ROSINHA CUBÚ, A PRETA QUE NUNCA ACEITOU SER SEGREGADA @

A propósito desta semana, inserida em nosso calendário como da consciência negra, deliberei-me destacar a narrativa sobre uma expressão humana, popularmente chamada de Rosinha Cubú. Rosa não era qualquer pessoa, não obstante os incontáveis motivos para ser ignorada e jazer no anonimato. Mulher de cor, pobre e solteira, cuja moradia era de chão batido e paredes de adobe combinado com taipas. Seu meio de sobrevivência era igual o de toda família pobre de Correntina que, em sua maioria, vivia de coletar lenha no mato, além de cozinhar, lavar e passar roupas para os outros. Mas, afinal, o que levou essa senhora a romper a muralha da exclusão social de sua época? A indagação é pertinente porque, embora o índice de analfabetismo dos anos 60 fosse elevadíssimo, principalmente no universo feminino, Rosinha foi capaz de superar muitos desafios de seu tempo. E o fez devido à sua habilidosa capacidade de ler, assim como a de escrever com reconhecida desenvoltura, razão pela qual era designada a fazer leituras na igreja, instruir os jovens e treinar as crianças na relação com os livros.  Ela figurava-se entre as pessoas bem informadas sobre assuntos religiosos e laicos.

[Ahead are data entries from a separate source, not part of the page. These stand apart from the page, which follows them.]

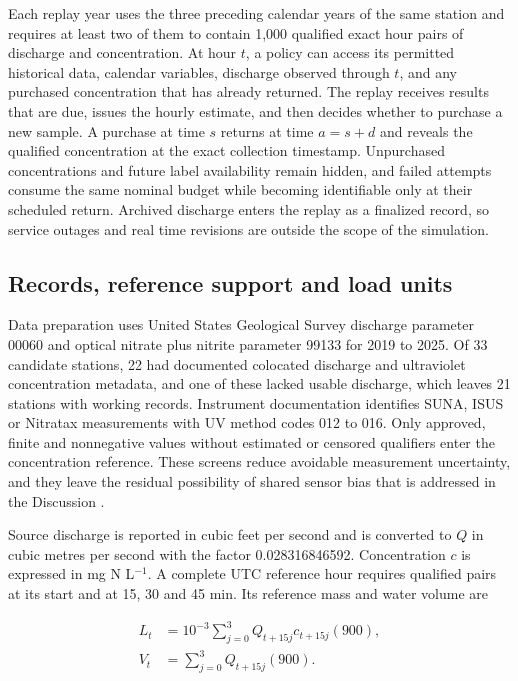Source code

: \documentclass[pdflatex,sn-mathphys-num]{sn-jnl}%
\theoremstyle{thmstyleone}%
\theoremstyle{thmstyletwo}%
\theoremstyle{thmstylethree}%
\begin{document}
Each replay year uses the three preceding calendar years of the same station and requires at least two of them to contain 1,000 qualified exact hour pairs of discharge and concentration. At hour $t$, a policy can access its permitted historical data, calendar variables, discharge observed through $t$, and any purchased concentration that has already returned. The replay receives results that are due, issues the hourly estimate, and then decides whether to purchase a new sample. A purchase at time $s$ returns at time $a=s+d$ and reveals the qualified concentration at the exact collection timestamp. Unpurchased concentrations and future label availability remain hidden, and failed attempts consume the same nominal budget while becoming identifiable only at their scheduled return. Archived discharge enters the replay as a finalized record, so service outages and real time revisions are outside the scope of the simulation.

\subsection{Records, reference support and load units}

Data preparation uses United States Geological Survey discharge parameter 00060 and optical nitrate plus nitrite parameter 99133 for 2019 to 2025. Of 33 candidate stations, 22 had documented colocated discharge and ultraviolet concentration metadata, and one of these lacked usable discharge, which leaves 21 stations with working records. Instrument documentation identifies SUNA, ISUS or Nitratax measurements with UV method codes 012 to 016. Only approved, finite and nonnegative values without estimated or censored qualifiers enter the concentration reference. These screens reduce avoidable measurement uncertainty, and they leave the residual possibility of shared sensor bias that is addressed in the Discussion \citep{wagner2006,pellerin2013}.

Source discharge is reported in cubic feet per second and is converted to $Q$ in cubic metres per second with the factor 0.028316846592. Concentration $c$ is expressed in mg N L$^{-1}$. A complete UTC reference hour requires qualified pairs at its start and at 15, 30 and 45 min. Its reference mass and water volume are

\begin{align}
L_t &= 10^{-3}\sum_{j=0}^{3}Q_{t+15j}c_{t+15j}(900),\\
V_t &= \sum_{j=0}^{3}Q_{t+15j}(900).
\end{align}
\end{document}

Além de familiarizada com o mundo das letras e da educação, Rosinha deixava transparecer profunda sensibilidade humana, consubstanciada em seu efetivo altruísmo. Mesmo dispondo de minguados recursos, foi capaz de adotar, sustentar e alfabetizar inúmeras crianças pobres. Um caso típico e ilustrativo de sua personalidade foi a adoção de uma menina portadora de severas limitações cognitivas e, cuja mãe padecia de grave deficiência mental. Rosinha Cubú assumiu essa criança e tornou-se uma espécie de educadora sua, desincumbindo-se de tal obrigação somente quando partiu para a eternidade.

Foto de “Uma Um” a criança adulta cuidada por Rosinha Cubú.
Foto de “Um a Um” a criança adulta cuidada por Rosinha Cubú.

Já na condição de viúva, residente à Rua Felix de Araújo, nossa homenageada completava sua renda familiar escrevendo e lendo cartas, comentando manchetes de jornal e interpretando os livros para os vizinhos e quaisquer curiosos. Numa época em que quase 90% da cidade era analfabeta, ler e escrever constituía-se num privilégio, o que capacitou Rosinha a conquistar autonomia e tornar-se uma mulher empoderada, cidadã integrada à escolarizada elite de Correntina.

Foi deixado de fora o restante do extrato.